Posted by: China e-Lobby | 2006-03-02 4:51:51 PM

OK, China-e-lobby - I understand your perspective. I don't agree with it, however, but, at least we both know where we stand! xie xie nin.

Posted by: ET | 2006-03-02 4:56:12 PM

Communist Olympics? Yes, I agree, let's scrap the games and redistribute the money back into taxpayers' pockets where it belongs. The whole Olympic movement is nothing but a showcase for government egos, an excuse to wave the flag in peoples' faces and put another few thousand political hacks, flacks and cronies on the public payroll.

Oh - you meant the Beijing Olympics! OK, let's boycott those as well.

The fact is, China e-lobby, the commies at home in your municipal, provincial and federal governments are far more harmful to you than all the commies in China could ever be.

Posted by: Justzumgai | 2006-03-02 6:16:57 PM

I think it's unfeasible to get the games moved from Beijing, but I would love to see some sort of movement for Olympic attendees to bring attention to censured issues, such as holding up signs in the arenas that mention Tibet, East Turkestan, Tiananmen, free speech, etc. The CCP would not be able to persecute Westerners on live international TV.

ET, I'm glad China e-Lobby is on the Shotgun now, it's one more reason visit WS's site.

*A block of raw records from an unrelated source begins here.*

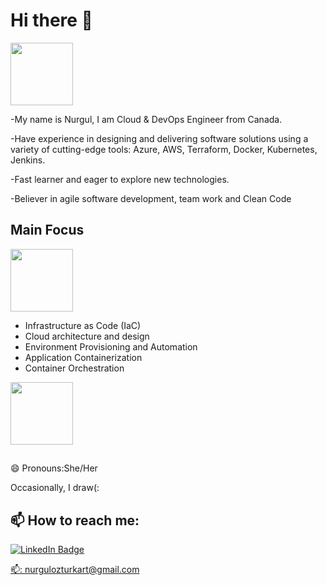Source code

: # Hi there 👋

<div id="header" align="left">
  <img src="https://media.giphy.com/media/PCOoQbrTHg4IKQo3tH/giphy.gif" width="100"/>
</div>

-My name is Nurgul, I am Cloud & DevOps Engineer from Canada.

-Have experience in designing and delivering software solutions using a variety of cutting-edge tools: Azure, AWS, Terraform, Docker, Kubernetes, Jenkins.

-Fast learner and eager to explore new technologies.

-Believer in agile software development, team work and Clean Code


 ## Main Focus 
 
 <div align="left">
  <img src="https://media.giphy.com/media/1p4FBifKiROmgzlbHl/giphy.gif" width="100"/>
</div>

* Infrastructure as Code (IaC)
* Cloud architecture and design
* Environment Provisioning and Automation
* Application Containerization 
* Container Orchestration 



<div align="left">
  <img src="https://media.giphy.com/media/1p4FBifKiROmgzlbHl/giphy.gif" width="100"/>
</div>



##
😄 Pronouns:She/Her

Occasionally, I draw(:


## 📫 How to reach me:


<div id="badges">
  <a href="https://www.linkedin.com/in/nurgul-ozturk-0ab960129/">
    <img src="https://img.shields.io/badge/LinkedIn-blue?style=for-the-badge&logo=linkedin&logoColor=white" alt="LinkedIn Badge"/>  

📫: nurgulozturkart@gmail.com




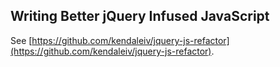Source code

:## Writing Better jQuery Infused JavaScript

See [https://github.com/kendaleiv/jquery-js-refactor](https://github.com/kendaleiv/jquery-js-refactor).

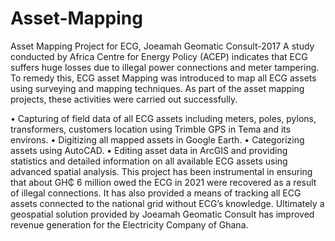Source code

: # Asset-Mapping


Asset Mapping Project for ECG, Joeamah Geomatic Consult-2017
A study conducted by Africa Centre for Energy Policy (ACEP) indicates that ECG suffers huge losses due to illegal power connections and meter tampering. To remedy this, ECG asset Mapping was introduced to map all ECG assets using surveying and mapping techniques. As part of the asset mapping projects, these activities were carried out successfully.

•	Capturing of field data of all ECG assets including meters, poles, pylons, transformers, customers location using Trimble GPS in Tema and its environs.
•	Digitizing all mapped assets in Google Earth.
•	Categorizing assets using AutoCAD.
•	Editing asset data in ArcGIS and providing statistics and detailed information on all available ECG assets using advanced spatial analysis.
This project has been instrumental in ensuring that about GH₵ 6 million owed the ECG in 2021 were recovered as a result of illegal connections. It has also provided a means of tracking all ECG assets connected to the national grid without ECG’s knowledge. Ultimately a geospatial solution provided by Joeamah Geomatic Consult has improved revenue generation for the Electricity Company of Ghana.
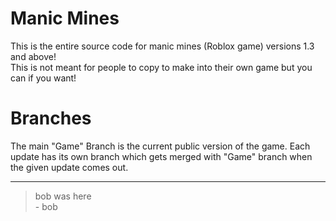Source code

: # Manic Mines
This is the entire source code for manic mines (Roblox game) versions 1.3 and above!  
This is not meant for people to copy to make into their own game but you can if you want!

# Branches
The main "Game" Branch is the current public version of the game. Each update has its own branch which gets merged with "Game" branch when the given update comes out.

---
> bob was here  
> \- bob
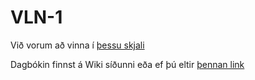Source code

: # VLN-1

Við vorum að vinna í [þessu skjali](https://docs.google.com/document/d/1etiJUVYQ7hzOd2m4bOJfoW5uw-Z5e4GbeTi0eDCYrRE/edit?usp=sharing)

Dagbókin finnst á Wiki síðunni eða ef þú eltir [þennan link](https://github.com/DonNinja/VLN-1/wiki/Dagb%C3%B3k)
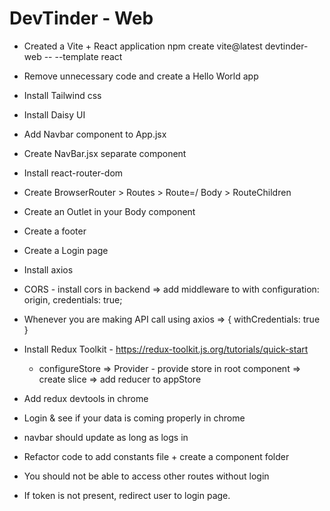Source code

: # DevTinder - Web

- Created a Vite + React application 
    npm create vite@latest devtinder-web -- --template react

- Remove unnecessary code and create a Hello World app
- Install Tailwind css
- Install Daisy UI
- Add Navbar component to App.jsx
- Create NavBar.jsx separate component
- Install react-router-dom
- Create BrowserRouter > Routes > Route=/ Body > RouteChildren
- Create an Outlet in your Body component
- Create a footer
- Create a Login page
- Install axios
- CORS - install cors in backend => add middleware to with configuration: origin, credentials: true;
- Whenever you are making API call using axios => { withCredentials: true }

- Install Redux Toolkit - https://redux-toolkit.js.org/tutorials/quick-start
    - configureStore => Provider - provide store in root component => create slice => add reducer to appStore

- Add redux devtools in chrome
- Login & see if your data is coming properly in chrome
- navbar should update as long as logs in
- Refactor code to add constants file + create a component folder 
- You should not be able to access other routes without login
- If token is not present, redirect user to login page.

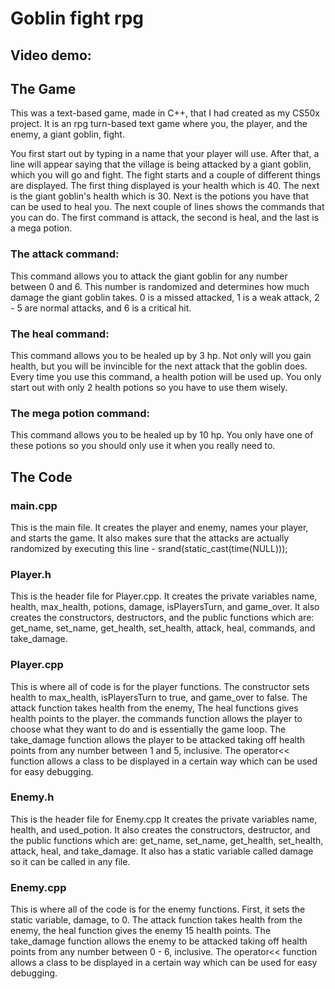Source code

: # Goblin fight rpg

## Video demo: 

## The Game

This was a text-based game, made in C++, that I had created as my CS50x project. It is an rpg turn-based text game where you, the player, and the enemy, a giant goblin, fight.

You first start out by typing in a name that your player will use. After that, a line will appear saying that the village is being attacked by a giant goblin, which you will go and fight. The fight starts and a couple of different things are displayed. The first thing displayed is your health which is 40. The next is the giant goblin's health which is 30. Next is the potions you have that can be used to heal you. The next couple of lines shows the commands that you can do. The first command is attack, the second is heal, and the last is a mega potion. 

### The attack command:
This command allows you to attack the giant goblin for any number between 0 and 6. This number is randomized and determines how much damage the giant goblin takes. 0 is a missed attacked, 1 is a weak attack, 2 - 5 are normal attacks, and 6 is a critical hit.

### The heal command:
This command allows you to be healed up by 3 hp. Not only will you gain health, but you will be invincible for the next attack that the goblin does. Every time you use this command, a health potion will be used up. You only start out with only 2 health potions so you have to use them wisely. 

### The mega potion command:
This command allows you to be healed up by 10 hp. You only have one of these potions so you should only use it when you really need to.

## The Code

### main.cpp
This is the main file. It creates the player and enemy, names your player, and starts the game. It also makes sure that the attacks are actually randomized by executing this line - srand(static_cast<unsigned>(time(NULL)));
  
### Player.h
This is the header file for Player.cpp. It creates the private variables name, health, max_health, potions, damage, isPlayersTurn, and game_over. It also creates the constructors, destructors, and the public functions which are: get_name, set_name, get_health, set_health, attack, heal, commands, and take_damage.
  
### Player.cpp
This is where all of code is for the player functions. The constructor sets health to max_health, isPlayersTurn to true, and game_over to false. The attack function takes health from the enemy, The heal functions gives health points to the player. the commands function allows the player to choose what they want to do and is essentially the game loop. The take_damage function allows the player to be attacked taking off health points from any number between 1 and 5, inclusive. The operator<< function allows a class to be displayed in a certain way which can be used for easy debugging.

### Enemy.h
This is the header file for Enemy.cpp It creates the private variables name, health, and used_potion. It also creates the constructors, destructor, and the public functions which are: get_name, set_name, get_health, set_health, attack, heal, and take_damage. It also has a static variable called damage so it can be called in any file.
  
### Enemy.cpp
This is where all of the code is for the enemy functions. First, it sets the static variable, damage, to 0. The attack function takes health from the enemy, the heal function gives the enemy 15 health points. The take_damage function allows the enemy to be attacked taking off health points from any number between 0 - 6, inclusive. The operator<< function allows a class to be displayed in a certain way which can be used for easy debugging.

To move China from a peasant to an industrial economy more quickly, villagers have been shot by the CCP for daring to protest the repossession of their land. One such incident happened a week before the WTO met in HKSAR last December. None of the officials brought up the murders and anti-globalization protestors (who didn't mention the shootings either) got more coverage from the media.

But, every country has its' moments, so by all means let them host the Olympics, sit on the UN Human Rights Council and give them foreign aid.

I agree with those who don't believe isolation is the answer and that China will slowly democratize. China has changed enormously in the past twenty years. They are also becoming an old and decreasing population though, and a lot of the female population has been aborted.